What the exercise asks = Every line in the data below from the one containing "2. Fügen Sie" down to the one containing "4. Stellen Sie", both included, must be retyped exactly; no other line is to appear.

Collected data:

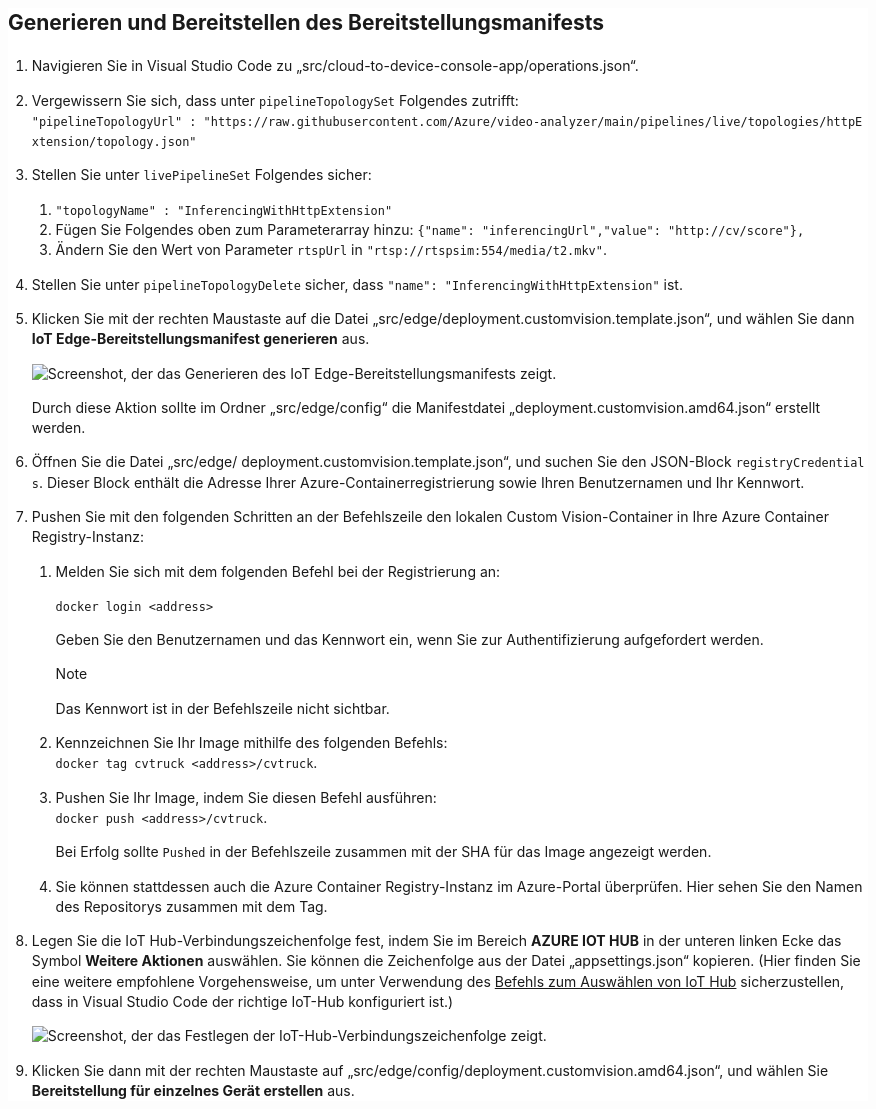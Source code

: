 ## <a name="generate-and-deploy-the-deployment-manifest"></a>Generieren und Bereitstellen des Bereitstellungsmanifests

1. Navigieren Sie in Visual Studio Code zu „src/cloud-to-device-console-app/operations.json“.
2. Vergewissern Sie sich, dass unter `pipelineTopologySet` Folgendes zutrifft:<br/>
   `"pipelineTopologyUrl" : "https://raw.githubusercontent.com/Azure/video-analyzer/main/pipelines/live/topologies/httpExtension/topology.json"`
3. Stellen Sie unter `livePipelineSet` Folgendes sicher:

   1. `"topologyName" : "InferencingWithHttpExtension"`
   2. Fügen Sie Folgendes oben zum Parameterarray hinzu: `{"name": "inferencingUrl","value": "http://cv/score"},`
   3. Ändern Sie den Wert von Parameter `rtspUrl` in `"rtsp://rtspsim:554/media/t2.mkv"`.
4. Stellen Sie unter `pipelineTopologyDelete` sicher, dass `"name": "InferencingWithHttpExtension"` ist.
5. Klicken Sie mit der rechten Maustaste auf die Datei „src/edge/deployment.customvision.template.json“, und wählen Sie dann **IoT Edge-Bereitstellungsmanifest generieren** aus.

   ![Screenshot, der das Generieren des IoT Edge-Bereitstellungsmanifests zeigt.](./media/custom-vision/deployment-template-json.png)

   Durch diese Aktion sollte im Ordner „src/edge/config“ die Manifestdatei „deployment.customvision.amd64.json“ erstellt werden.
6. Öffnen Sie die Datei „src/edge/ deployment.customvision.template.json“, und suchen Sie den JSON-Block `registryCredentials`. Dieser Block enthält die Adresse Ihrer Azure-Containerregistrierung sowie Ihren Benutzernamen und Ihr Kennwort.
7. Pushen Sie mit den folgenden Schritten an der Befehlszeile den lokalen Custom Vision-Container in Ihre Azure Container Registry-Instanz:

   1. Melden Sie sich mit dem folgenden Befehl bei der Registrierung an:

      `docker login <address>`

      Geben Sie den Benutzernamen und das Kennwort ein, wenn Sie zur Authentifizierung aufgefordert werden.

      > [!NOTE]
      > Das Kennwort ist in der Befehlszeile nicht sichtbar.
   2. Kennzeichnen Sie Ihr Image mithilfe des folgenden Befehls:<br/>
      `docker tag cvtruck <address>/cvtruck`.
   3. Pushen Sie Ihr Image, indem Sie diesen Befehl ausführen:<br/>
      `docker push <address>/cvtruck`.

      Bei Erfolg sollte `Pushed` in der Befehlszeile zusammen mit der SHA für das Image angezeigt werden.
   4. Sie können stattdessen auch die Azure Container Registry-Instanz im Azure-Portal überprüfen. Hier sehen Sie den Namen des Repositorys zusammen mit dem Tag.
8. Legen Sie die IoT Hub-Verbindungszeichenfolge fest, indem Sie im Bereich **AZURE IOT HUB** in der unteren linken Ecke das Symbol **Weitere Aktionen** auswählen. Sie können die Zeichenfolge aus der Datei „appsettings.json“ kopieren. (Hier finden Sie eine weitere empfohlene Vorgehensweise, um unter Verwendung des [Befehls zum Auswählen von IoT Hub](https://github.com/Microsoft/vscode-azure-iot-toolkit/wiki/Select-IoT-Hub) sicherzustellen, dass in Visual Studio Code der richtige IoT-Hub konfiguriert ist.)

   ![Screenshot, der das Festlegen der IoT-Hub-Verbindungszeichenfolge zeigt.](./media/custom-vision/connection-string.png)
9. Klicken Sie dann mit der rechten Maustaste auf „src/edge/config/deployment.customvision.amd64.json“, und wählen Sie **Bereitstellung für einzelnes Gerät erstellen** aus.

Result for this task =
   2. Fügen Sie Folgendes oben zum Parameterarray hinzu: `{"name": "inferencingUrl","value": "http://cv/score"},`
   3. Ändern Sie den Wert von Parameter `rtspUrl` in `"rtsp://rtspsim:554/media/t2.mkv"`.
4. Stellen Sie unter `pipelineTopologyDelete` sicher, dass `"name": "InferencingWithHttpExtension"` ist.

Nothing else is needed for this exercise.